Task details: Check each line of the material below for "isSupabaseEnabled" and copy those where it appears.

Data for analysis:
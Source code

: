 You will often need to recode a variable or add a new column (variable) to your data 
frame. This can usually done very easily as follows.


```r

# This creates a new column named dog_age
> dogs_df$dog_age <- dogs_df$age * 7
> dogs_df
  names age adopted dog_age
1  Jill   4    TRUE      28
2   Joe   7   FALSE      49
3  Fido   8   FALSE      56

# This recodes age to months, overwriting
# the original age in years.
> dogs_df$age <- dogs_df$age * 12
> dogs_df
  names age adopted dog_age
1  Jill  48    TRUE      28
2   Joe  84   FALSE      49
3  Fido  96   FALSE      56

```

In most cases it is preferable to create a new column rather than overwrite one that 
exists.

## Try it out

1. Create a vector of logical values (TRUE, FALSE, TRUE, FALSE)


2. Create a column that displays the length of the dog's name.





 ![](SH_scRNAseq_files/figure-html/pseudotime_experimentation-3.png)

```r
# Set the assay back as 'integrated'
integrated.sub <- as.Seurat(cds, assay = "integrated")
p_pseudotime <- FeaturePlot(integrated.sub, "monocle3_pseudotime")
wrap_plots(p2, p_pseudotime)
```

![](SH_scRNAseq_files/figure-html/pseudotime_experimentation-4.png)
==
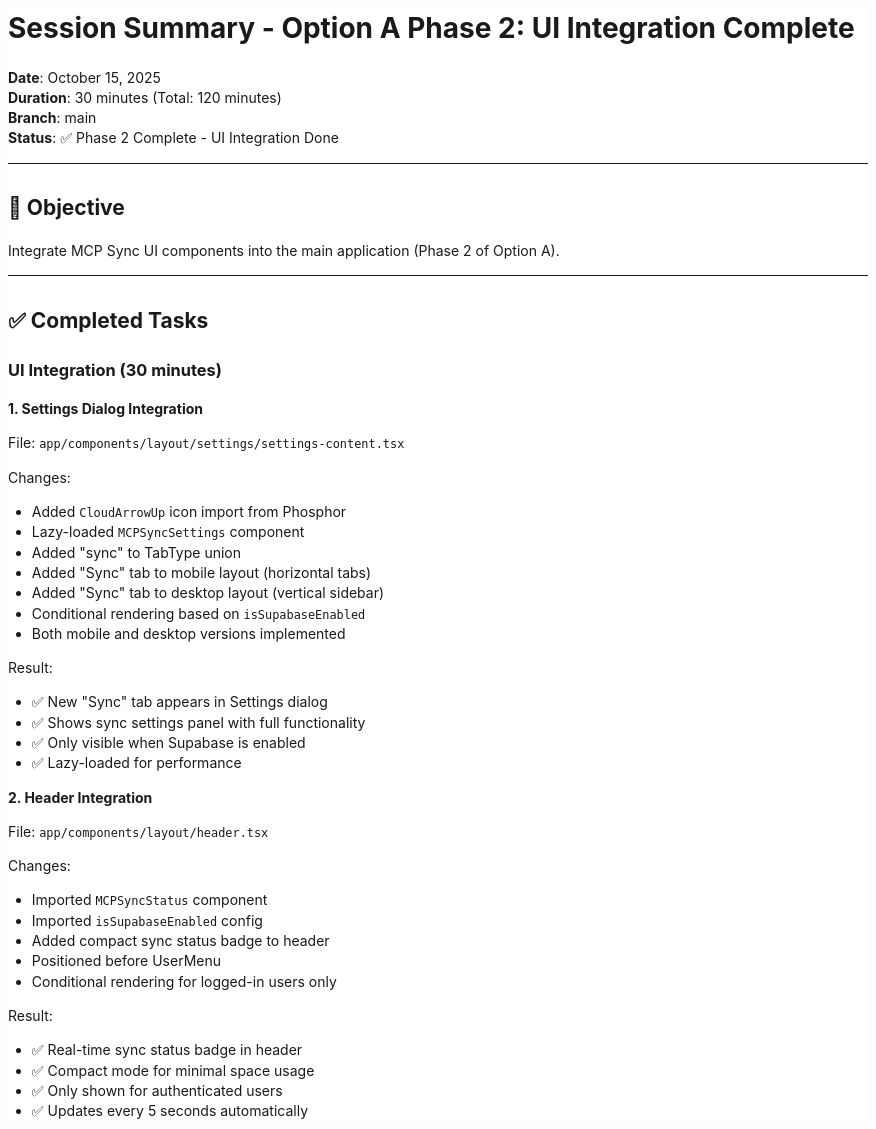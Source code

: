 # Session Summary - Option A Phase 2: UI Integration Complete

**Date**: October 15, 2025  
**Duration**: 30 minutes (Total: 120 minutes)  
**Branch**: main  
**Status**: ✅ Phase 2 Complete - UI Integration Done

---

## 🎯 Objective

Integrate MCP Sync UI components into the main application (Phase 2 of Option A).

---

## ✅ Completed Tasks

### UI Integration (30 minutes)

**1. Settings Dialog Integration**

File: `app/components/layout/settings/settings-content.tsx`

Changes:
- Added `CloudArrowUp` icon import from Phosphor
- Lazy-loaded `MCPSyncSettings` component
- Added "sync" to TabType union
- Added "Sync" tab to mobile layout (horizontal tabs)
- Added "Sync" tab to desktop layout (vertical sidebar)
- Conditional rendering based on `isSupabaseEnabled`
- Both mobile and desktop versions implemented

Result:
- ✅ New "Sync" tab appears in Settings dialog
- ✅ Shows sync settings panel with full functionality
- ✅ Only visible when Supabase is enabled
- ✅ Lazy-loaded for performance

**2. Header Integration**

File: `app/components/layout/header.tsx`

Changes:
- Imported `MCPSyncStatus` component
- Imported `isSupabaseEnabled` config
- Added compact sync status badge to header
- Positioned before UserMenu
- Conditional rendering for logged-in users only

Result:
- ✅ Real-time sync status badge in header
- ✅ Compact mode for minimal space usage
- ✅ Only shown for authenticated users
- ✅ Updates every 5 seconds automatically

Answer to this exercise:
- Conditional rendering based on `isSupabaseEnabled`
- Imported `isSupabaseEnabled` config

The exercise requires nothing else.